[Dataset Boundary: Start]

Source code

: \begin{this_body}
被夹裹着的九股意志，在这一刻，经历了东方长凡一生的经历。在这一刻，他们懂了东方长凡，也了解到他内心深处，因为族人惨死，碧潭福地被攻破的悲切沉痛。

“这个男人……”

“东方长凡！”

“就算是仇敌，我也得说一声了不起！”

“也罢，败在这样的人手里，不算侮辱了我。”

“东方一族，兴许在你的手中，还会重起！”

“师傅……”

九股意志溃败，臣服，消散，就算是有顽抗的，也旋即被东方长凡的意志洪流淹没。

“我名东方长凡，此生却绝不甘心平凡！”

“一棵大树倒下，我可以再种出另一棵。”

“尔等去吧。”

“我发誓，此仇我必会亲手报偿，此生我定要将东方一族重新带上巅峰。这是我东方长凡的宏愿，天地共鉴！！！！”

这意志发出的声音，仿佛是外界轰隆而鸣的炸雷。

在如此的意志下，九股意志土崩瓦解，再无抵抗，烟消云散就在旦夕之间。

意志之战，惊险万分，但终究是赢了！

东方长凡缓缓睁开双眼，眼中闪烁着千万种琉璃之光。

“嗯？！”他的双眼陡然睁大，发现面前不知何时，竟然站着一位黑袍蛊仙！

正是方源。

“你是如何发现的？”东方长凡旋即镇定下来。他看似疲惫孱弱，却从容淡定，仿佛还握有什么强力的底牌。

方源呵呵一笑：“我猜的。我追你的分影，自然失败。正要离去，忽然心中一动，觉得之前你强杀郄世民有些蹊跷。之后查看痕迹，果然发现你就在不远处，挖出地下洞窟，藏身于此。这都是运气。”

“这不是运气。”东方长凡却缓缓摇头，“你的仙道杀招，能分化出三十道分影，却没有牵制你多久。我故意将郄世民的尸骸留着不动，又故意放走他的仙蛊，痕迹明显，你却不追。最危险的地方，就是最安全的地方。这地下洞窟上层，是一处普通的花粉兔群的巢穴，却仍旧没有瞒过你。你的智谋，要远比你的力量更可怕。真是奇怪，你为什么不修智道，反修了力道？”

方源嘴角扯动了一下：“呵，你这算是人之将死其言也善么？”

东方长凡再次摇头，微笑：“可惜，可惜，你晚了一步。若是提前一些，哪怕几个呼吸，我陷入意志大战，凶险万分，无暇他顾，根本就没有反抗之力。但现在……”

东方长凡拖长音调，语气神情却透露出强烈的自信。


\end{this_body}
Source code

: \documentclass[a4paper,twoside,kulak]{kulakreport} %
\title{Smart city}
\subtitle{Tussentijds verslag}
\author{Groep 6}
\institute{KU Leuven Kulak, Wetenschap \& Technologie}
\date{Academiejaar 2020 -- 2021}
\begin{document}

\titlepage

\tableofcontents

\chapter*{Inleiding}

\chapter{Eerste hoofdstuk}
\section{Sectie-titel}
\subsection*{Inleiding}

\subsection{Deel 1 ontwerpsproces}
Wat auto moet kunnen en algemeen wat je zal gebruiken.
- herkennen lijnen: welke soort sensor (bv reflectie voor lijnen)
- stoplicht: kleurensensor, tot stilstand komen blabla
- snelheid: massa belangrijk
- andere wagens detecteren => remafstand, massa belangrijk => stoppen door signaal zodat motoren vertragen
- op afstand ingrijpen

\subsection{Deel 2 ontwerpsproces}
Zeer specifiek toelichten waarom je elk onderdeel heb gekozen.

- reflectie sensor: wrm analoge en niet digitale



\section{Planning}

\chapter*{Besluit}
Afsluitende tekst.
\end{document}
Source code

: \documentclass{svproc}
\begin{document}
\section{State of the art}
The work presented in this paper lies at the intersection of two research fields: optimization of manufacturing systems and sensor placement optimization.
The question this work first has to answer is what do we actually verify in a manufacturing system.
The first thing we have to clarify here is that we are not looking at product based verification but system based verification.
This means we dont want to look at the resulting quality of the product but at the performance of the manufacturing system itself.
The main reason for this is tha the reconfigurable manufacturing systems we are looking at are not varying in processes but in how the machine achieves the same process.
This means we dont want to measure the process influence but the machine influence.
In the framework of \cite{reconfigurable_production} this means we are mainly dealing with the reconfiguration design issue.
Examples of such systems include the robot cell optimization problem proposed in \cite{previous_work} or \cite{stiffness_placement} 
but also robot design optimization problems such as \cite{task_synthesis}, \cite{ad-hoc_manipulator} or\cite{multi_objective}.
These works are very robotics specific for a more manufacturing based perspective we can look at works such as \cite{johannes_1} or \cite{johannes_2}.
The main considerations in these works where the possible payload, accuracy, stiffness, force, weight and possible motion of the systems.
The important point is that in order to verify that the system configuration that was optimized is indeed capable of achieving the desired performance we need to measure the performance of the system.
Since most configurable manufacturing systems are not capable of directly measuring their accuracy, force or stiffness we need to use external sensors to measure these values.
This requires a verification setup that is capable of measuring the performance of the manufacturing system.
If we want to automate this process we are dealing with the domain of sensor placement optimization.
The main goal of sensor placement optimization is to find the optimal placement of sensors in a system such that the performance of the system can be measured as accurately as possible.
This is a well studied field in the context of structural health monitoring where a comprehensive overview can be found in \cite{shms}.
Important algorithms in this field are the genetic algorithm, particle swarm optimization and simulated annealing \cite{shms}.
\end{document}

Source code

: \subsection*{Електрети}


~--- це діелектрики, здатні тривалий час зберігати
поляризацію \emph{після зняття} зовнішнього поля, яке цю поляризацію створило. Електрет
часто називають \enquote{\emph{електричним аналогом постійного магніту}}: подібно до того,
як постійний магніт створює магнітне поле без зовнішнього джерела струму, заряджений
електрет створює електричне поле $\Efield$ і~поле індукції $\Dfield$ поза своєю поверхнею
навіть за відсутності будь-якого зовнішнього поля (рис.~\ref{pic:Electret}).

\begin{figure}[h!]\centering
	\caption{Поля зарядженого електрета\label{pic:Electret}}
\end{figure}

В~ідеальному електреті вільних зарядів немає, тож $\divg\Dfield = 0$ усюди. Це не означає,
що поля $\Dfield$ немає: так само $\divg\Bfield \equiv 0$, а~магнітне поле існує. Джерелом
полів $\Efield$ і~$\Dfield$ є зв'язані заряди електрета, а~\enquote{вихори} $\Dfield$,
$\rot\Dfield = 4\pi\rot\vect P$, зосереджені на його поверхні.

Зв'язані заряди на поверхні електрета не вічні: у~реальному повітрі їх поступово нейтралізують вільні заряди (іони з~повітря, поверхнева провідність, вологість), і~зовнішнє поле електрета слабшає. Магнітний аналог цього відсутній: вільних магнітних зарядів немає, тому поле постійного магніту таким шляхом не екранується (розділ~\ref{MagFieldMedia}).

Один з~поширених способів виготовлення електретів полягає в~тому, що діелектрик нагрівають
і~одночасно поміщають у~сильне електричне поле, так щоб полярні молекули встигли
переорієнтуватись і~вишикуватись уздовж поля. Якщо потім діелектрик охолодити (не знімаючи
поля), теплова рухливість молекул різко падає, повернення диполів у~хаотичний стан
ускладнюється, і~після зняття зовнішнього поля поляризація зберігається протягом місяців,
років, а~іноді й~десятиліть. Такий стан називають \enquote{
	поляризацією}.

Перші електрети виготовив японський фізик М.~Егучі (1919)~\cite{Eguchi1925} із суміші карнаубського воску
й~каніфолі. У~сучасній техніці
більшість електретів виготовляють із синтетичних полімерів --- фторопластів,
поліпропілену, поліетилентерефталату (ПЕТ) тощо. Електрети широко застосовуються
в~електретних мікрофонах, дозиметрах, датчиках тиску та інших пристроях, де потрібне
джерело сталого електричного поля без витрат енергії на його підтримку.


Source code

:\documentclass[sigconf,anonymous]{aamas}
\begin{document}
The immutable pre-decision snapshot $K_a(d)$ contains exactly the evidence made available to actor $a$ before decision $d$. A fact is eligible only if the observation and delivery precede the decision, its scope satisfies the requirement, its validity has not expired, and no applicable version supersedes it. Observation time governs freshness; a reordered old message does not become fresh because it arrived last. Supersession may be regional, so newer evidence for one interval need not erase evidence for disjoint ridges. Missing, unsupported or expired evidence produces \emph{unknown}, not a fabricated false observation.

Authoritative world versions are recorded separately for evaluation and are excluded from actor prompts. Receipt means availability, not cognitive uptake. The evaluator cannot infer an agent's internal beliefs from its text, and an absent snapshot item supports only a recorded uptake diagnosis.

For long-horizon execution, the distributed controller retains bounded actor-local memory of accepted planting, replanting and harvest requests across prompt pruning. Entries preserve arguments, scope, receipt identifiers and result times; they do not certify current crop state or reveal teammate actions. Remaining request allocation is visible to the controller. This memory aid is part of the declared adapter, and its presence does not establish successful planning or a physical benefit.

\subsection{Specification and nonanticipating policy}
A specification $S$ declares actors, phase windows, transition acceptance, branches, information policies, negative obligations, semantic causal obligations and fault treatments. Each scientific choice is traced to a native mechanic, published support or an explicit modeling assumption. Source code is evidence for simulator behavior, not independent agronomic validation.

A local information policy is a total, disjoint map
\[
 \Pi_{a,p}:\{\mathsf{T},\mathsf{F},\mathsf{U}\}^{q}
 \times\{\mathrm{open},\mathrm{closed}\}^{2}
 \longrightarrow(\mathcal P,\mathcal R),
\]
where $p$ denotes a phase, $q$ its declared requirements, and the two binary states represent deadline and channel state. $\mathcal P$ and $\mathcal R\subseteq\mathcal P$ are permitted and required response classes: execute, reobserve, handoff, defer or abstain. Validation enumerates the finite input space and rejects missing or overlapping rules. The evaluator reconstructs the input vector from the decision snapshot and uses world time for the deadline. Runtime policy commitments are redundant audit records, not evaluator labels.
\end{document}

[Dataset Boundary: End]

Work to be completed. When a line of the records above contains the string "стан", count it once; then give the total and nothing else.

Answer area. 2